Да, конечно, хоть посреди ночи растолкай, как на экзамене выпалим, по Бахтину: дескать, настоящий роман обручен-повенчан с неготовой, не дающей конца действительностью. Вот только что понимать под неготовостью? Незавершенность нового устройства или расстройство старых неустройств, помноженное на разрыв прежних тяготений?
В этом отношении постсоветское перестроечное двадцатилетие подобно, а в некоторых аспектах еще и страшно похоже на послереформенную смуту. Странное это подобие (две перестройки “с разницей в сто лет не проливают ли какой-то свет на смысл всего”?), раздвинув зрение, помогло, во всяком случае лично мне, разглядеть нечто, еще недавно незамечаемое и в близком, и в далеком. Например, то, что “Война и мир” (1863 — 1869) — роман не исторический, а ностальгический, своего рода реквием по уходящей России, какою она была до крестьянской реформы. А “Анна Каренина” (1873 — 1877)? Последний великий дворянский роман, но еще и памятник уходящей культуре! В том числе культуре чувств… Говорят, будто Чехов, который очень хотел написать роман, отредактировал “Анну Каренину”, да так лихо, что получилась недлинная повесть… По нынешним укороченным меркам: “Дуэль” — чем не роман?

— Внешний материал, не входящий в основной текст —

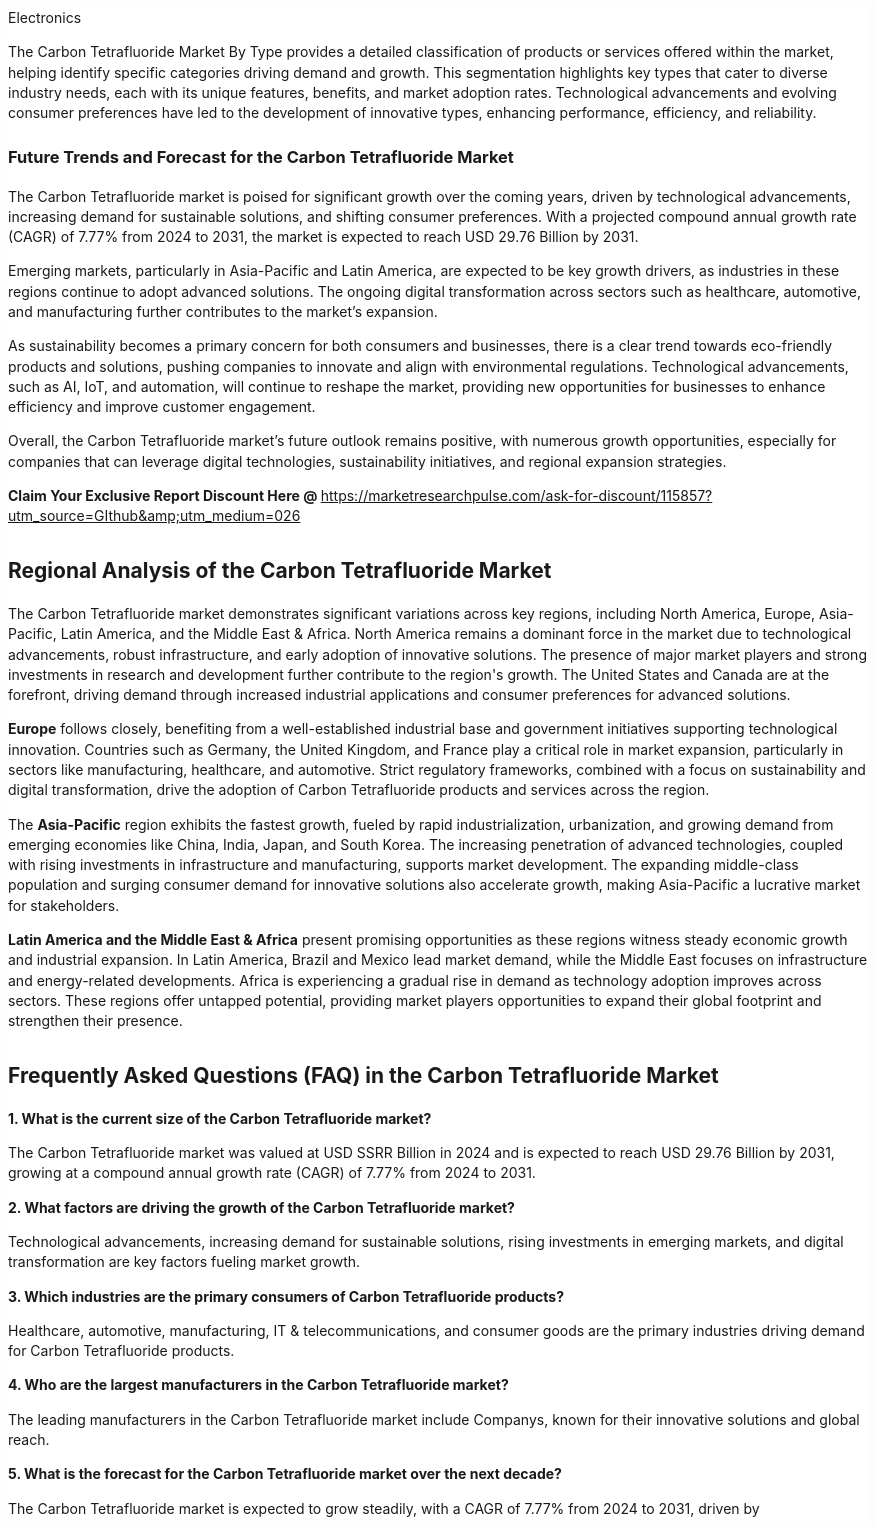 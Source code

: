 Electronics</li></ul><p>The Carbon Tetrafluoride Market By Type provides a detailed classification of products or services offered within the market, helping identify specific categories driving demand and growth. This segmentation highlights key types that cater to diverse industry needs, each with its unique features, benefits, and market adoption rates. Technological advancements and evolving consumer preferences have led to the development of innovative types, enhancing performance, efficiency, and reliability.</p><h3>Future Trends and Forecast for the Carbon Tetrafluoride Market</h3><p>The Carbon Tetrafluoride market is poised for significant growth over the coming years, driven by technological advancements, increasing demand for sustainable solutions, and shifting consumer preferences. With a projected compound annual growth rate (CAGR) of 7.77% from 2024 to 2031, the market is expected to reach USD 29.76 Billion by 2031.</p><p>Emerging markets, particularly in Asia-Pacific and Latin America, are expected to be key growth drivers, as industries in these regions continue to adopt advanced solutions. The ongoing digital transformation across sectors such as healthcare, automotive, and manufacturing further contributes to the market&rsquo;s expansion.</p><p>As sustainability becomes a primary concern for both consumers and businesses, there is a clear trend towards eco-friendly products and solutions, pushing companies to innovate and align with environmental regulations. Technological advancements, such as AI, IoT, and automation, will continue to reshape the market, providing new opportunities for businesses to enhance efficiency and improve customer engagement.</p><p>Overall, the Carbon Tetrafluoride market&rsquo;s future outlook remains positive, with numerous growth opportunities, especially for companies that can leverage digital technologies, sustainability initiatives, and regional expansion strategies.</p><p><strong>Claim Your Exclusive Report Discount Here @ </strong><a href="https://marketresearchpulse.com/ask-for-discount/115857?utm_source=GIthub&amp;utm_medium=026">https://marketresearchpulse.com/ask-for-discount/115857?utm_source=GIthub&amp;utm_medium=026</a></p><h2><strong>Regional Analysis of the Carbon Tetrafluoride Market</strong></h2><p>The Carbon Tetrafluoride market demonstrates significant variations across key regions, including North America, Europe, Asia-Pacific, Latin America, and the Middle East &amp; Africa. North America remains a dominant force in the market due to technological advancements, robust infrastructure, and early adoption of innovative solutions. The presence of major market players and strong investments in research and development further contribute to the region's growth. The United States and Canada are at the forefront, driving demand through increased industrial applications and consumer preferences for advanced solutions.</p><p><strong>Europe</strong> follows closely, benefiting from a well-established industrial base and government initiatives supporting technological innovation. Countries such as Germany, the United Kingdom, and France play a critical role in market expansion, particularly in sectors like manufacturing, healthcare, and automotive. Strict regulatory frameworks, combined with a focus on sustainability and digital transformation, drive the adoption of Carbon Tetrafluoride products and services across the region.</p><p>The <strong>Asia-Pacific</strong> region exhibits the fastest growth, fueled by rapid industrialization, urbanization, and growing demand from emerging economies like China, India, Japan, and South Korea. The increasing penetration of advanced technologies, coupled with rising investments in infrastructure and manufacturing, supports market development. The expanding middle-class population and surging consumer demand for innovative solutions also accelerate growth, making Asia-Pacific a lucrative market for stakeholders.</p><p><strong>Latin America and the Middle East &amp; Africa</strong> present promising opportunities as these regions witness steady economic growth and industrial expansion. In Latin America, Brazil and Mexico lead market demand, while the Middle East focuses on infrastructure and energy-related developments. Africa is experiencing a gradual rise in demand as technology adoption improves across sectors. These regions offer untapped potential, providing market players opportunities to expand their global footprint and strengthen their presence.</p><h2><strong>Frequently Asked Questions (FAQ) in the Carbon Tetrafluoride Market</strong></h2><p><strong>1. What is the current size of the Carbon Tetrafluoride market?</strong></p><p>The Carbon Tetrafluoride market was valued at USD SSRR Billion in 2024 and is expected to reach USD 29.76 Billion by 2031, growing at a compound annual growth rate (CAGR) of 7.77% from 2024 to 2031.</p><p><strong>2. What factors are driving the growth of the Carbon Tetrafluoride market?</strong></p><p>Technological advancements, increasing demand for sustainable solutions, rising investments in emerging markets, and digital transformation are key factors fueling market growth.</p><p><strong>3. Which industries are the primary consumers of Carbon Tetrafluoride products?</strong></p><p>Healthcare, automotive, manufacturing, IT &amp; telecommunications, and consumer goods are the primary industries driving demand for Carbon Tetrafluoride products.</p><p><strong>4. Who are the largest manufacturers in the Carbon Tetrafluoride market?</strong></p><p>The leading manufacturers in the Carbon Tetrafluoride market include Companys, known for their innovative solutions and global reach.</p><p><strong>5. What is the forecast for the Carbon Tetrafluoride market over the next decade?</strong></p><p>The Carbon Tetrafluoride market is expected to grow steadily, with a CAGR of 7.77% from 2024 to 2031, driven by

Но дело не в листаже, а в том, что не только действующие лица дуэльной истории (первый в российской словесности римейк “Героя нашего времени”), но и сам Антон Павлович Чехов в 1891 году не знает, не понимает и угадать не умеет, куда же несет раскрепощенную Россию “рок событий”…
Настоящего романа он не успел осилить даже десять лет спустя. Зато написал, сократив до степени ремарок текст от автора, четыре полифонических многоголосых вместоромана: “Чайку”, “Дядю Ваню”, “Три сестры”, “Вишневый сад”. Причем одну из сюжетных линий для “Дяди Вани” позаимствовал у автора “Анны Карениной” — естественно, с поправкой на свои надобности. Судьба главного героя этой пьесы, Ивана Петровича Войницкого, — это как бы один из возможных вариантов судьбы Константина Левина, если бы он: а) как когда-то Войницкий, не узнал в семнадцатилетней девочке женщину своей жизни; б) если бы Анна Каренина вовремя не “отбила” у Кити блестящего жениха. Иного выхода, кроме как вернуться насовсем в свое имение, общее, не разделенное со знаменитым на всю Россию единоутробным братцем Сергеем Ивановичем Кознышевым, у него ведь фактически не было! Как и дядя Ваня, Левин был бы вынужден выжимать из неразделенного имения “последние соки”! Чехов даже оставил нам знак того, что сходство положения Левина и дяди Вани не случайно. Вспомните у Толстого эпизод из VII главки первой части. Приехав в Москву для решительного объяснения с княжной Щербацкой, Левин хотел было посоветоваться на сей счет со старшим братом, но у того сидит “известный профессор философии, приехавший из Харькова” специально для того, чтобы “разъяснить недоразумение, возникшее между ними по весьма важному философскому вопросу”. Ученый муж из Харькова возникает и в чеховской пьесе, и тоже в самый неподходящий момент:
“Мария Васильевна. Забыла я сказать Александру… потеряла память… сегодня получила я письмо из Харькова от Павла Алексеевича… Прислал свою новую брошюру”.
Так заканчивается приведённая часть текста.